It has been almost a week since Steve’s visit. My daily interactions with Verizon have settled into a very predictable pattern. Every afternoon I get an “unexpected” visit from an on-site tech. I explain the problem is not local, and they leave. I call Verizon and complain. I bitch, moan, threaten to change service and etc. I talk to a floor manager at the call center who does not have any power or resources to help me. All he has is an online chat tool and ticketing system for escalating things to tier 2 – the exact tools the phone drones use. His boss can’t help me because he is in no way, shape or form affiliated with Verizon, but rather manages the call center company. After a while they placate me with solemn promises of swift resolution, reimbursement and etc. The following morning I get a call, notifying me that my issue was market as resolved. I call again, bitch, yell and complain some more. The issue gets escalated. Tier 2 picks it up, and bumps it back down with a note to dispatch a technician to check all the connections, and jiggle all the wires. And the cycle repeats.

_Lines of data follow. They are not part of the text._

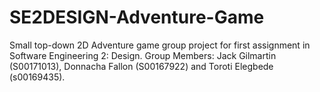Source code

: # SE2DESIGN-Adventure-Game
Small top-down 2D Adventure game group project for first assignment in Software Engineering 2: Design. Group Members: Jack Gilmartin (S00171013), Donnacha Fallon (S00167922) and Toroti Elegbede (s00169435).
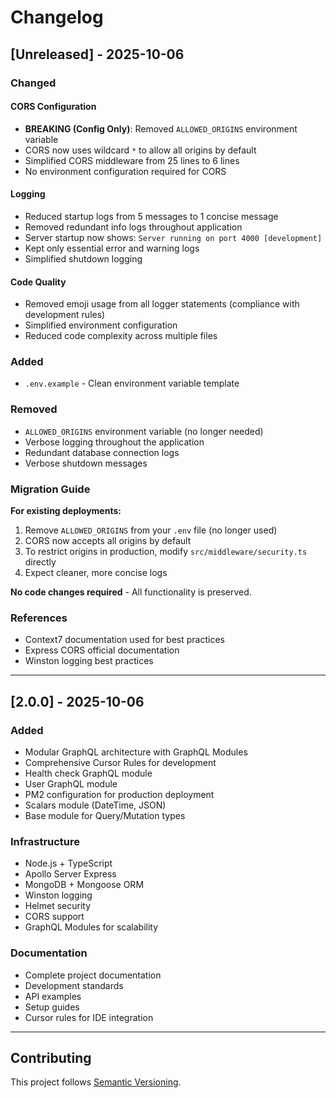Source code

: # Changelog

## [Unreleased] - 2025-10-06

### Changed

#### CORS Configuration
- **BREAKING (Config Only)**: Removed `ALLOWED_ORIGINS` environment variable
- CORS now uses wildcard `*` to allow all origins by default
- Simplified CORS middleware from 25 lines to 6 lines
- No environment configuration required for CORS

#### Logging
- Reduced startup logs from 5 messages to 1 concise message
- Removed redundant info logs throughout application
- Server startup now shows: `Server running on port 4000 [development]`
- Kept only essential error and warning logs
- Simplified shutdown logging

#### Code Quality
- Removed emoji usage from all logger statements (compliance with development rules)
- Simplified environment configuration
- Reduced code complexity across multiple files

### Added
- `.env.example` - Clean environment variable template

### Removed
- `ALLOWED_ORIGINS` environment variable (no longer needed)
- Verbose logging throughout the application
- Redundant database connection logs
- Verbose shutdown messages

### Migration Guide

**For existing deployments:**
1. Remove `ALLOWED_ORIGINS` from your `.env` file (no longer used)
2. CORS now accepts all origins by default
3. To restrict origins in production, modify `src/middleware/security.ts` directly
4. Expect cleaner, more concise logs

**No code changes required** - All functionality is preserved.

### References
- Context7 documentation used for best practices
- Express CORS official documentation
- Winston logging best practices

---

## [2.0.0] - 2025-10-06

### Added
- Modular GraphQL architecture with GraphQL Modules
- Comprehensive Cursor Rules for development
- Health check GraphQL module
- User GraphQL module
- PM2 configuration for production deployment
- Scalars module (DateTime, JSON)
- Base module for Query/Mutation types

### Infrastructure
- Node.js + TypeScript
- Apollo Server Express
- MongoDB + Mongoose ORM
- Winston logging
- Helmet security
- CORS support
- GraphQL Modules for scalability

### Documentation
- Complete project documentation
- Development standards
- API examples
- Setup guides
- Cursor rules for IDE integration

---

## Contributing

This project follows [Semantic Versioning](https://semver.org/).
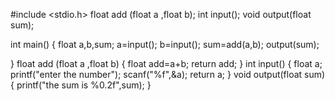 #include <stdio.h>
float add (float a ,float b);
int input();
void output(float sum);


int main()
{
   float a,b,sum;
   a=input();
   b=input();
   sum=add(a,b);
   output(sum);
  

}
float add (float a ,float b)
{
    float add=a+b;
    return add;
}
int input()
{
    float a;
    printf("enter the number");
    scanf("%f",&a);
    return a;
}
void output(float sum)
{
   printf("the sum is %0.2f",sum);
}

	

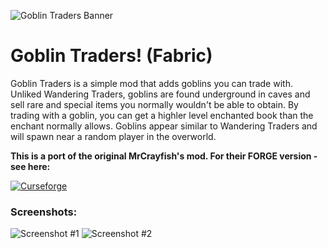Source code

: ![Goblin Traders Banner](https://i.imgur.com/QBYPd7j.png)

# Goblin Traders! (Fabric)

Goblin Traders is a simple mod that adds goblins you can trade with. Unliked Wandering Traders, goblins are found underground in caves and sell rare and special items you normally wouldn't be able to obtain. By trading with a goblin, you can get a highler level enchanted book than the enchant normally allows. Goblins appear similar to Wandering Traders and will spawn near a random player in the overworld.

**This is a port of the original MrCrayfish's mod. For their FORGE version - see here:**

[![Curseforge](http://cf.way2muchnoise.eu/full_goblin-traders_downloads.svg?badge_style=for_the_badge)](https://www.curseforge.com/minecraft/mc-mods/goblin-traders)
### Screenshots:
![Screenshot #1](https://i.imgur.com/XLaQqNj.png)
![Screenshot #2](https://i.imgur.com/w9zs8NC.png)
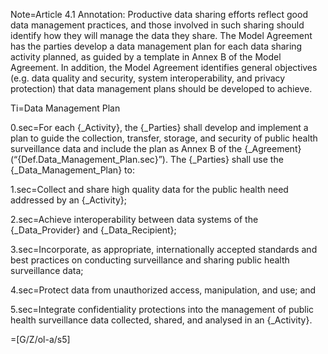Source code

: 
Note=Article 4.1 Annotation: Productive data sharing efforts reflect good data management practices, and those involved in such sharing should identify how they will manage the data they share. The Model Agreement has the parties develop a data management plan for each data sharing activity planned, as guided by a template in Annex B of the Model Agreement. In addition, the Model Agreement identifies general objectives (e.g. data quality and security, system interoperability, and privacy protection) that data management plans should be developed to achieve.

Ti=Data Management Plan

0.sec=For each {_Activity}, the {_Parties} shall develop and implement a plan to guide the collection, transfer, storage, and security of public health surveillance data and include the plan as Annex B of the {_Agreement} (“{Def.Data_Management_Plan.sec}”). The {_Parties} shall use the {_Data_Management_Plan} to:

1.sec=Collect and share high quality data for the public health need addressed by an {_Activity};

2.sec=Achieve interoperability between data systems of the {_Data_Provider} and {_Data_Recipient};

3.sec=Incorporate, as appropriate, internationally accepted standards and best practices on conducting surveillance and sharing public health surveillance data;

4.sec=Protect data from unauthorized access, manipulation, and use; and

5.sec=Integrate confidentiality protections into the management of public health surveillance data collected, shared, and analysed in an {_Activity}.

=[G/Z/ol-a/s5]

Every time I call, I give them the same speech. We had this issue once before. Somehow you have resolved it. All you need to do is to look about a year back in your case history and figure out what was done back then. Unfortunately, I get the impression that the people I’m dealing with either do not have access too, or do not keep case notes that would reach that far back. I’m documenting all the dates, and failed attempts to rectify the issue, because I fully intend to ask them to refund us all this lost time.
In the meantime a brand new version of certain crappy, proprietary web app comes out, and the angry shoes brigade gets annoyed. I can’t upgrade that server, because if you recall from previous installments of this series, it is located in another data center, and the VPN tunnel is broken.

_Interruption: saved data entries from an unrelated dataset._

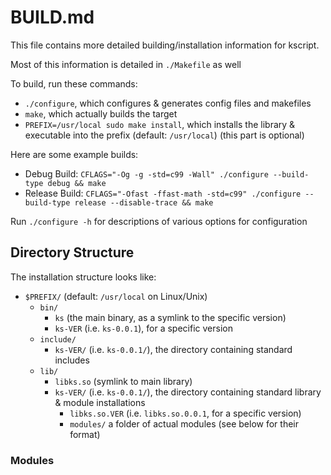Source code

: # BUILD.md

This file contains more detailed building/installation information for kscript.

Most of this information is detailed in `./Makefile` as well

To build, run these commands:

  * `./configure`, which configures & generates config files and makefiles
  * `make`, which actually builds the target
  * `PREFIX=/usr/local sudo make install`, which installs the library & executable into the prefix (default: `/usr/local`) (this part is optional)


Here are some example builds:

  * Debug Build: `CFLAGS="-Og -g -std=c99 -Wall" ./configure --build-type debug && make`
  * Release Build: `CFLAGS="-Ofast -ffast-math -std=c99" ./configure --build-type release --disable-trace && make`


Run `./configure -h` for descriptions of various options for configuration

## Directory Structure

The installation structure looks like:

  * `$PREFIX/` (default: `/usr/local` on Linux/Unix)
    * `bin/`
      * `ks` (the main binary, as a symlink to the specific version)
      * `ks-VER` (i.e. `ks-0.0.1`), for a specific version
    * `include/`
      * `ks-VER/` (i.e. `ks-0.0.1/`), the directory containing standard includes
    * `lib/`
      * `libks.so` (symlink to main library)
      * `ks-VER/` (i.e. `ks-0.0.1/`), the directory containing standard library & module installations
        * `libks.so.VER` (i.e. `libks.so.0.0.1`, for a specific version)
        * `modules/` a folder of actual modules (see below for their format)
        
### Modules


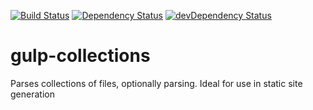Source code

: [![Build Status](https://travis-ci.org/alexsomeoddpilot/gulp-collections.svg?branch=v1.1.0)](https://travis-ci.org/alexsomeoddpilot/gulp-collections)
[![Dependency Status](https://david-dm.org/alexsomeoddpilot/gulp-collections.svg)](https://david-dm.org/alexsomeoddpilot/gulp-collections)
[![devDependency Status](https://david-dm.org/alexsomeoddpilot/gulp-collections/dev-status.svg)](https://david-dm.org/alexsomeoddpilot/gulp-collections#info=devDependencies)

# gulp-collections
Parses collections of files, optionally parsing. Ideal for use in static site generation
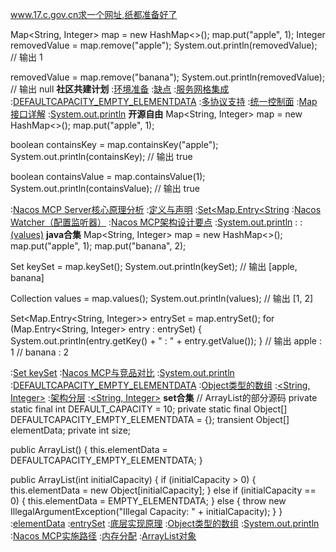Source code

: www.17.c.gov.cn求一个网址,纸都准备好了


Map<String, Integer> map = new HashMap<>();
map.put("apple", 1);
Integer removedValue = map.remove("apple");
System.out.println(removedValue);  // 输出 1

removedValue = map.remove("banana");
System.out.println(removedValue);  // 输出 null
<strong>社区共建计划</strong>
:[环境准备](https://pastebin.com/M6RuWSCk)
:[缺点](https://rentry.org/qyrzpefx)
:[服务网格集成](https://rentry.org/9bk7n42x)
:[DEFAULTCAPACITY_EMPTY_ELEMENTDATA](https://pastebin.com/00g3s85H)
:[多协议支持](https://rentry.org/b6rn2a4g)
:[统一控制面](https://pastebin.com/T84C7wvB)
:[Map 接口详解](https://rentry.org/stkvr3y7)
:[System.out.println](https://rentry.org/f665ezey)
<strong>开源自由</strong>
Map<String, Integer> map = new HashMap<>();
map.put("apple", 1);

boolean containsKey = map.containsKey("apple");
System.out.println(containsKey);  // 输出 true

boolean containsValue = map.containsValue(1);
System.out.println(containsValue);  // 输出 true

:[Nacos MCP Server核心原理分析](https://pastebin.com/stjg9VQ5)
:[定义与声明](https://github.com/rgnlk/osi)
:[Set<Map.Entry<String](https://pastebin.com/zUccCJTU)
:[Nacos Watcher（配置监听器）](https://rentry.org/ybc7dv47)
:[Nacos MCP架构设计要点](https://rentry.org/ypdpgr88)
:[System.out.println]()
:[<Integer>](https://github.com/hsxyxd/hsxyxd)
:[(values)](https://rentry.org/99ugk8ad)
<strong>java合集</strong>
Map<String, Integer> map = new HashMap<>();
map.put("apple", 1);
map.put("banana", 2);

Set<String> keySet = map.keySet();
System.out.println(keySet);  // 输出 [apple, banana]

Collection<Integer> values = map.values();
System.out.println(values);  // 输出 [1, 2]

Set<Map.Entry<String, Integer>> entrySet = map.entrySet();
for (Map.Entry<String, Integer> entry : entrySet) {
    System.out.println(entry.getKey() + " : " + entry.getValue());
}
// 输出 apple : 1
//      banana : 2

:[Set<K> keySet](https://rentry.org/oaict5n6)
:[Nacos MCP与竞品对比](https://pastebin.com/aFqeHxZH)
:[System.out.println](https://pastebin.com/2B8Uvq2v)
:[DEFAULTCAPACITY_EMPTY_ELEMENTDATA](https://rentry.org/rkhpdivy)
:[Object类型的数组](https://rentry.org/6wawgftn)
:[<String, Integer>](https://pastebin.com/Lf486rVd)
:[架构分层](https://pastebin.com/LF8pkTP7)
:[<String, Integer>](https://rentry.org/e57bp4rg)
<strong>set合集</strong>
// ArrayList的部分源码
private static final int DEFAULT_CAPACITY = 10;
private static final Object[] DEFAULTCAPACITY_EMPTY_ELEMENTDATA = {};
transient Object[] elementData;
private int size;

public ArrayList() {
    this.elementData = DEFAULTCAPACITY_EMPTY_ELEMENTDATA;
}

public ArrayList(int initialCapacity) {
    if (initialCapacity > 0) {
        this.elementData = new Object[initialCapacity];
    } else if (initialCapacity == 0) {
        this.elementData = EMPTY_ELEMENTDATA;
    } else {
        throw new IllegalArgumentException("Illegal Capacity: " + initialCapacity);
    }
}
:[elementData](https://rentry.org/uks6cb8b)
:[entrySet](https://github.com/ycwdyw/xwhd/issues/8)
:[底层实现原理](https://rentry.org/soqxzycb)
:[Object类型的数组](https://rentry.org/a23n4g89)
:[System.out.println](https://rentry.org/aanbs5xo)
:[Nacos MCP实施路径](https://pastebin.com/tDFu0gbY)
:[内存分配](https://rentry.org/hnp7fabx)
:[ArrayList对象](https://github.com/cjkxnpy/liu)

I figure that the Verizon issue does not look like it is going to get resolved anytime soon. The lack of connectivity with the data center is becoming a nuisance, so I decide to call up Barry from the network team. I figure that I will get him, and Charlie from the data center and we’ll just keep rebooting the damn machines and tweaking Firewall rules until they sync up and establish a viable connection.

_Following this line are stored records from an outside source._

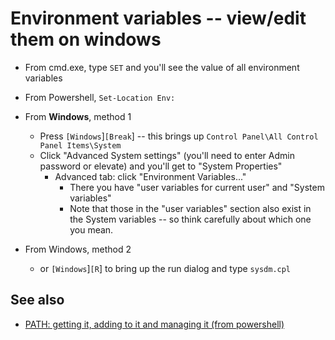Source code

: # Environment variables -- view/edit them on windows


* From cmd.exe, type `SET` and you'll see the value of all environment variables
* From Powershell, `Set-Location Env:`
* From **Windows**, method 1
    * Press `[Windows`]`[Break`] -- this brings up `Control Panel\All Control Panel Items\System`
    * Click "Advanced System settings" (you'll need to enter Admin password or elevate) and you'll get to "System Properties"
        * Advanced tab: click "Environment Variables..."
            * There you have "user variables for current user" and "System variables"
            * Note that those in the "user variables" section also exist in the System variables -- so think carefully about which one you mean.
            
* From Windows, method 2    
    
    * or `[Windows`]`[R`] to bring up the run dialog and type `sysdm.cpl`
    

## See also

 * [PATH: getting it, adding to it and managing it (from powershell)](../powershell/PATH.md)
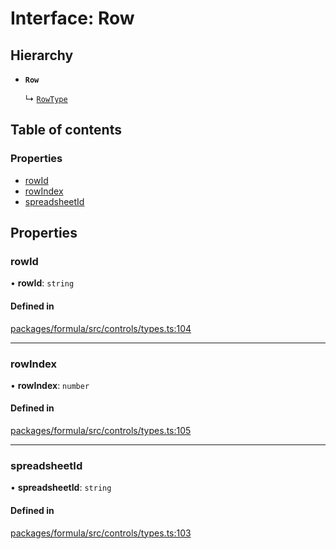 # Interface: Row

## Hierarchy

- **`Row`**

  ↳ [`RowType`](RowType.md)

## Table of contents

### Properties

- [rowId](Row.md#rowid)
- [rowIndex](Row.md#rowindex)
- [spreadsheetId](Row.md#spreadsheetid)

## Properties

### <a id="rowid" name="rowid"></a> rowId

• **rowId**: `string`

#### Defined in

[packages/formula/src/controls/types.ts:104](https://github.com/mashcard/mashcard/blob/main/packages/formula/src/controls/types.ts#L104)

___

### <a id="rowindex" name="rowindex"></a> rowIndex

• **rowIndex**: `number`

#### Defined in

[packages/formula/src/controls/types.ts:105](https://github.com/mashcard/mashcard/blob/main/packages/formula/src/controls/types.ts#L105)

___

### <a id="spreadsheetid" name="spreadsheetid"></a> spreadsheetId

• **spreadsheetId**: `string`

#### Defined in

[packages/formula/src/controls/types.ts:103](https://github.com/mashcard/mashcard/blob/main/packages/formula/src/controls/types.ts#L103)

I couldn’t have picked better timing to call about this. It turns out that Barry and Toby are going to be in our data center the next day installing and configuring some new hardware. Toby is apparently in charge of hauling all the equipment onto the site, while Barry will be bringing his networking skills. Even better, Barry has to drive past my office on his way to the data center so he agrees to just stop by in the morning. This way we will have one of these guys on each end of this conundrum, and we won’t have to rely on people like Agent Beef to be our hands, eyes and ears in the rack-space. Our plan is to get things done in the early morning, before the managers and directors start slowly trickling in after 9am.
Next morning I arrive at the office extra early. When I leave the house it is still dark outside. When I arrive at the office, my car is the third vehicle on the completely empty lot. As I grab my laptop bag from the trunk, the day star crests over the horizon and vomits painful bright orange light onto the deserted sea of concrete. People talk about dawn as if it was something beautiful and romantic – but every single time I see one, it is like getting stabbed in the face with a condensed beam of fatigue.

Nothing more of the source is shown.